Task goal
Quote, with no changes, the lines that run from the top of the material to the line with "and the decrypt file put back the extension", both included.

Information provided
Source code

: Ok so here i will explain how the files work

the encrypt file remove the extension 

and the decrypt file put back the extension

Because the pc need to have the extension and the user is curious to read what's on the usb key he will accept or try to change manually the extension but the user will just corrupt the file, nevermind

Response below
Source code

: Ok so here i will explain how the files work

the encrypt file remove the extension 

and the decrypt file put back the extension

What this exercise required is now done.